How to complete this task:
Copy whichever lines of the data hold the word "depending".

[Available data — start]

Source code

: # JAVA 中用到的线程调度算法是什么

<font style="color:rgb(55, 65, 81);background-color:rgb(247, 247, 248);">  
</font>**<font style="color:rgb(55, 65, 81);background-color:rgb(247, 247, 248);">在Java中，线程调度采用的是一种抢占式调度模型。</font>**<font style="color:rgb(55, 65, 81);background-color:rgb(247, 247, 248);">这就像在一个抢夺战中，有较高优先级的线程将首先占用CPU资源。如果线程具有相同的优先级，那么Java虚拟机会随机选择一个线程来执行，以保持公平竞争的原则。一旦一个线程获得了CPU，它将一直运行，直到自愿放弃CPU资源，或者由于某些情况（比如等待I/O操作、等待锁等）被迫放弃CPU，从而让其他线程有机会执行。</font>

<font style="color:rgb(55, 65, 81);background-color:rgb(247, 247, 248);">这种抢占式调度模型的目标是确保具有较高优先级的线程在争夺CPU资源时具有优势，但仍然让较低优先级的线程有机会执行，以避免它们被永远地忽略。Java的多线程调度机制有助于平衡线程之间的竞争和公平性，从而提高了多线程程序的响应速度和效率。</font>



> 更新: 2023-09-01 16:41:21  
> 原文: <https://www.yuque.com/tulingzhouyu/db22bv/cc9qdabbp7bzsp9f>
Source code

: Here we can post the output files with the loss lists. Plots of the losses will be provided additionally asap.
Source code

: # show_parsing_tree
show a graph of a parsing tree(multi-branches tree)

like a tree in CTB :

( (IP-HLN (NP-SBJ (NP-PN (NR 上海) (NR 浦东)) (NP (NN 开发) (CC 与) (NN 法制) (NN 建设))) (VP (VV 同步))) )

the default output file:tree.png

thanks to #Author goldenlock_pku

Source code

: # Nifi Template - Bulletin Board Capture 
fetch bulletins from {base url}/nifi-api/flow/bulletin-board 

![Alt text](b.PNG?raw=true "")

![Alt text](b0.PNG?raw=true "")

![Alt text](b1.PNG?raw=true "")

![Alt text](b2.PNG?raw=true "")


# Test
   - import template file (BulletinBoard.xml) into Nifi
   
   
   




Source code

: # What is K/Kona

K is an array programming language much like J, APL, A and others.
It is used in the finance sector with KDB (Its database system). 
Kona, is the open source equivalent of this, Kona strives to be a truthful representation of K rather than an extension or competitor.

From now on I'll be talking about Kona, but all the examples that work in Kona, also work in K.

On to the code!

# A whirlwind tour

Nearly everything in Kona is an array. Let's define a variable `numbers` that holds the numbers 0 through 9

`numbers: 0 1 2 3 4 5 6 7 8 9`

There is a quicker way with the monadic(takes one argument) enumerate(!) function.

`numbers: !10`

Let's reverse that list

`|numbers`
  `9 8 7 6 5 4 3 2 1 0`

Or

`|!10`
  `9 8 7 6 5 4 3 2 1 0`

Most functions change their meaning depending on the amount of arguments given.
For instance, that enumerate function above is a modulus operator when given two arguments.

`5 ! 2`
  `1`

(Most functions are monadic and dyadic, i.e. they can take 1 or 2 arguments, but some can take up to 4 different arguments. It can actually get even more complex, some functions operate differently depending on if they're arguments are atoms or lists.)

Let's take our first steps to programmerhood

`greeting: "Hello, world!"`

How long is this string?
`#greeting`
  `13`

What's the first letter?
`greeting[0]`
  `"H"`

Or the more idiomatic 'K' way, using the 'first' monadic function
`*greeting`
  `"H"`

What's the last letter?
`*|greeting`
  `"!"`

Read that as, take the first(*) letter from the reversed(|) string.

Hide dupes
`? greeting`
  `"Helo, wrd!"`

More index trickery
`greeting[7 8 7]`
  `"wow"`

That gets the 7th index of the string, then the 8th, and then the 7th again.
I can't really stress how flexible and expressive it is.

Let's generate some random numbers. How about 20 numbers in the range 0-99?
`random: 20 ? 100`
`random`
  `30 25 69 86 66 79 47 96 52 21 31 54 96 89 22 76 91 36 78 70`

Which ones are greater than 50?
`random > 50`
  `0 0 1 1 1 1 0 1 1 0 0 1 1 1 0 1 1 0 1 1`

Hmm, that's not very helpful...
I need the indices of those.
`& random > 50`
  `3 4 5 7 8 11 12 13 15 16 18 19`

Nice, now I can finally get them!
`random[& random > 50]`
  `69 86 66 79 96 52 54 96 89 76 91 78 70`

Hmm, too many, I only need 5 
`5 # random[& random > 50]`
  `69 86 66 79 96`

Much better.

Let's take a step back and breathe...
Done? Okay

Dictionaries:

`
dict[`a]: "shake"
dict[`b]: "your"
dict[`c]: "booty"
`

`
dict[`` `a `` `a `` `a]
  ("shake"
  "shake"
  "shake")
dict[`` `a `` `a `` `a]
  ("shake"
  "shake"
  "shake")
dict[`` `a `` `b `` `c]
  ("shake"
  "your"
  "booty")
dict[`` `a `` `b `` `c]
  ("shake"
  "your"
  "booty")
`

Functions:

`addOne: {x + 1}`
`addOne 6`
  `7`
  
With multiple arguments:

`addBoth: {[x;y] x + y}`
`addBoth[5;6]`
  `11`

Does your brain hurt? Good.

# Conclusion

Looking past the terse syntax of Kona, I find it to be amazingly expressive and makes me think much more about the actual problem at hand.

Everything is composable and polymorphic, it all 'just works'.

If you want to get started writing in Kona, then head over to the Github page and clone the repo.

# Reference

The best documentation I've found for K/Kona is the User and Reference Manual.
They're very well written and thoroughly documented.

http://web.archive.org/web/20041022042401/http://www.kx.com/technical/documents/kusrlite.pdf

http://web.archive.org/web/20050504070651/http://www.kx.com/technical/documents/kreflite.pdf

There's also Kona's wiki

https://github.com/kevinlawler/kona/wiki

[Available data — finish]

Exercise result:
Most functions change their meaning depending on the amount of arguments given.
(Most functions are monadic and dyadic, i.e. they can take 1 or 2 arguments, but some can take up to 4 different arguments. It can actually get even more complex, some functions operate differently depending on if they're arguments are atoms or lists.)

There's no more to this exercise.